Ainda não é para baixar a guarda
O pior já passou? A resposta mais legítima hoje, para mim, é a de que podemos ter esperança que sim. Com toda a certeza, podemos afirmar que estamos numa fase diferente da reação à pandemia. No entanto, não é ainda altura de baixar as cautelas. Portugal tem tido um desempenho positivo, pela forma como nos temos defendido. Mostrámos grande capacidade de mobilização e de acatamento de medidas como o distanciamento social, o confinamento e a etiqueta respiratória. Agora, que iniciamos o desconfinamento progressivo, temos de manter o aprumo coletivo e socialmente responsável.
Os dados relativos à atual situação epidemiológica permitem a perceção clara de que há sustentabilidade quer a nível dos indicadores sanitários quer a nível da capacidade de resposta do SNS, para darmos um passo (um baby step) em direção à (re)abertura ao mundo. À preocupação com a saúde, podemos começar a reunir a do bem-estar. Em pleno, pode separar-se a saúde do bem-estar? Creio que não.

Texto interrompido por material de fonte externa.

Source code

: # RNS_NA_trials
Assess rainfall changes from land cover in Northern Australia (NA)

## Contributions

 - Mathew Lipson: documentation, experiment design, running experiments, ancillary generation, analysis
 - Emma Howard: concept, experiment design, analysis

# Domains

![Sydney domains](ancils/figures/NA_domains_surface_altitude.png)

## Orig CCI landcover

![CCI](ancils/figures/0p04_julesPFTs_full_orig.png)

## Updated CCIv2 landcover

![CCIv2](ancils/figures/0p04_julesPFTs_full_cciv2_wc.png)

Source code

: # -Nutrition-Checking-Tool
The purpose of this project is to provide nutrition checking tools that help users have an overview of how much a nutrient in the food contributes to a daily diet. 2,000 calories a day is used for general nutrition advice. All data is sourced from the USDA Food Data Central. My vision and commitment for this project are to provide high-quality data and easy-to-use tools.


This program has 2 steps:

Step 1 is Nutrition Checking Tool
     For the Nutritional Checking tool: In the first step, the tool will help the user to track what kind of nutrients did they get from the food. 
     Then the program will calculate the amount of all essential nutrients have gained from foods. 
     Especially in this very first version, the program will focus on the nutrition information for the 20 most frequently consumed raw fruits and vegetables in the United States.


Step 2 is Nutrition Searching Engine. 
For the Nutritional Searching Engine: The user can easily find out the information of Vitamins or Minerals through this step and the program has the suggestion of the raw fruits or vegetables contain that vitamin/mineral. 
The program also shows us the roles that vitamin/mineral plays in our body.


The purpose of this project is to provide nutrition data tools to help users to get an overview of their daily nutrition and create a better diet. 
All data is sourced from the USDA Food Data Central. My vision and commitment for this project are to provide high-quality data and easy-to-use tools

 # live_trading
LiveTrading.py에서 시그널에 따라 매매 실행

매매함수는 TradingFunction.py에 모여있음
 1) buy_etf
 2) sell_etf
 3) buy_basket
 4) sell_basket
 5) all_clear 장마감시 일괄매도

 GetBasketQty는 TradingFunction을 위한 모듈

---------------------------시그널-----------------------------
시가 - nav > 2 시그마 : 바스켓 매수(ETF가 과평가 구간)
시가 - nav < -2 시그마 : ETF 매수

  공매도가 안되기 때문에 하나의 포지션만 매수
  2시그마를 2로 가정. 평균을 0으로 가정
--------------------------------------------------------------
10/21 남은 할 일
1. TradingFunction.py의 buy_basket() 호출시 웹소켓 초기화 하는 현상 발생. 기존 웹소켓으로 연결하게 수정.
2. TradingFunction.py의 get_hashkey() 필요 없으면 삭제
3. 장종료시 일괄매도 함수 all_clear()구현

Durante a primeira fase tivemos de deixar a produção e a comunicação em casa. Agora, é altura de entreabri-las à economia. A nossa resposta à covid-19 tem-se pautado também pelo vetor não só da salvaguarda da vida, mas também pelo da adaptabilidade. Todas as soluções e medidas tiveram em consideração especificidades do tecido social e económico e da própria coesão territorial. Nesse espírito, esta primeira "liberdade" que nos é dada agora tem, claro, uma cláusula de responsabilidade e serenidade. As medidas de desconfinamento serão acompanhadas quinzenalmente e a um aumento injustificado do contágio será preciso fazer corresponder uma revisão da alforria...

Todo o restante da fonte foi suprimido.